_Action item_:
Return, word for word, the lines running from the one that contains "- font loader" to the final line of the listing below.

_Materials provided_:
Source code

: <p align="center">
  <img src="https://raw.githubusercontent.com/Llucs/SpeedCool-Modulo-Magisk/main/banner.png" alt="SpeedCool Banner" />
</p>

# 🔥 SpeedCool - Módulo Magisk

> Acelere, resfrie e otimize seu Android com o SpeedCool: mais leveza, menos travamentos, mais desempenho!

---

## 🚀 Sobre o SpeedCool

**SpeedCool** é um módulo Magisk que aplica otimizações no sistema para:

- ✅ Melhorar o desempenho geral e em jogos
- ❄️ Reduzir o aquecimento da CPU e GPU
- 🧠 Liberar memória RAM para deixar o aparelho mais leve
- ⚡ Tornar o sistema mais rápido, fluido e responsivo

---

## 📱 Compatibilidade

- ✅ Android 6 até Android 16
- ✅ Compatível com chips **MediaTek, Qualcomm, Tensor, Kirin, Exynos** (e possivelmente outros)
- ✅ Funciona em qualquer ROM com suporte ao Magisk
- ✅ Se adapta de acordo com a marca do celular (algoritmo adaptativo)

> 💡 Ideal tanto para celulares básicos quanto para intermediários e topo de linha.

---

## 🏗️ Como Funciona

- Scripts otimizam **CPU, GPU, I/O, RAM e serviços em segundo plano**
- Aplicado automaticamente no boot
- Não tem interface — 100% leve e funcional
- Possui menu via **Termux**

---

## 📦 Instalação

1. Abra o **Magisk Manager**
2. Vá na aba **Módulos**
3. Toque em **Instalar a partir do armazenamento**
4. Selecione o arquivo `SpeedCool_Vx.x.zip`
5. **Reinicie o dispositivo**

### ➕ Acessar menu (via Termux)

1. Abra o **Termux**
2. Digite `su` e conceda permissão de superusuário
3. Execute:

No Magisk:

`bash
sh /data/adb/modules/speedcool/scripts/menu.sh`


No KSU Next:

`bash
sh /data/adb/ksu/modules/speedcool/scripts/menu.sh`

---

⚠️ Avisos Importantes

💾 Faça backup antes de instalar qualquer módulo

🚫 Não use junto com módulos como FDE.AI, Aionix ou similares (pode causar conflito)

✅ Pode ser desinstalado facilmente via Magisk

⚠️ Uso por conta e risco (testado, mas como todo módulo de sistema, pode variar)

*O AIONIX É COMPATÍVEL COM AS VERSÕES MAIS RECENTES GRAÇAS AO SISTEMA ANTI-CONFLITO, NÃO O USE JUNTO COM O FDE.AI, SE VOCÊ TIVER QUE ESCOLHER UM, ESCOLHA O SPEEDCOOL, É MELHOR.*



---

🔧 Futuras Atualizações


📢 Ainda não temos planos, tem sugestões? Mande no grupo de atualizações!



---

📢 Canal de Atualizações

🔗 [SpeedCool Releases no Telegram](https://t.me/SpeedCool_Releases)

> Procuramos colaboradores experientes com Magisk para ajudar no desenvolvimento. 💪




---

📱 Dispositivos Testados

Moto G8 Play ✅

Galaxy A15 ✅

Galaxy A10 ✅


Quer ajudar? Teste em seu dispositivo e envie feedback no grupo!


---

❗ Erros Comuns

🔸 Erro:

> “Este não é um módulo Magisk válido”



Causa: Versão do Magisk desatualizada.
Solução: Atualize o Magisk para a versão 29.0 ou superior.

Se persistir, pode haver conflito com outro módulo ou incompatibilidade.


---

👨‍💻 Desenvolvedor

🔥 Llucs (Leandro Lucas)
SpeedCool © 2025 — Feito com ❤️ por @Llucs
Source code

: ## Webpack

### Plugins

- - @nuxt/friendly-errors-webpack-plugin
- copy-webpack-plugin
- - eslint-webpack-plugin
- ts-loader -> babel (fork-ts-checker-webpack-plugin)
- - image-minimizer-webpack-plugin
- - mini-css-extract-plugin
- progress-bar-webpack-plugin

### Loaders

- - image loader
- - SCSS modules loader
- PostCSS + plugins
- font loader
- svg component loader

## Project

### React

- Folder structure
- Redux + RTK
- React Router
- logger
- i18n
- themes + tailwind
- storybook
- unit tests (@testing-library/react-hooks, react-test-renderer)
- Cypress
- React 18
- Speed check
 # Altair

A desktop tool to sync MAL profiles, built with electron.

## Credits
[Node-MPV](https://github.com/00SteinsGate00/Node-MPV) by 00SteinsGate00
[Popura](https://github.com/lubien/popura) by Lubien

_Response area_:
- font loader
- svg component loader

## Project

### React

- Folder structure
- Redux + RTK
- React Router
- logger
- i18n
- themes + tailwind
- storybook
- unit tests (@testing-library/react-hooks, react-test-renderer)
- Cypress
- React 18
- Speed check
 # Altair

A desktop tool to sync MAL profiles, built with electron.

## Credits
[Node-MPV](https://github.com/00SteinsGate00/Node-MPV) by 00SteinsGate00
[Popura](https://github.com/lubien/popura) by Lubien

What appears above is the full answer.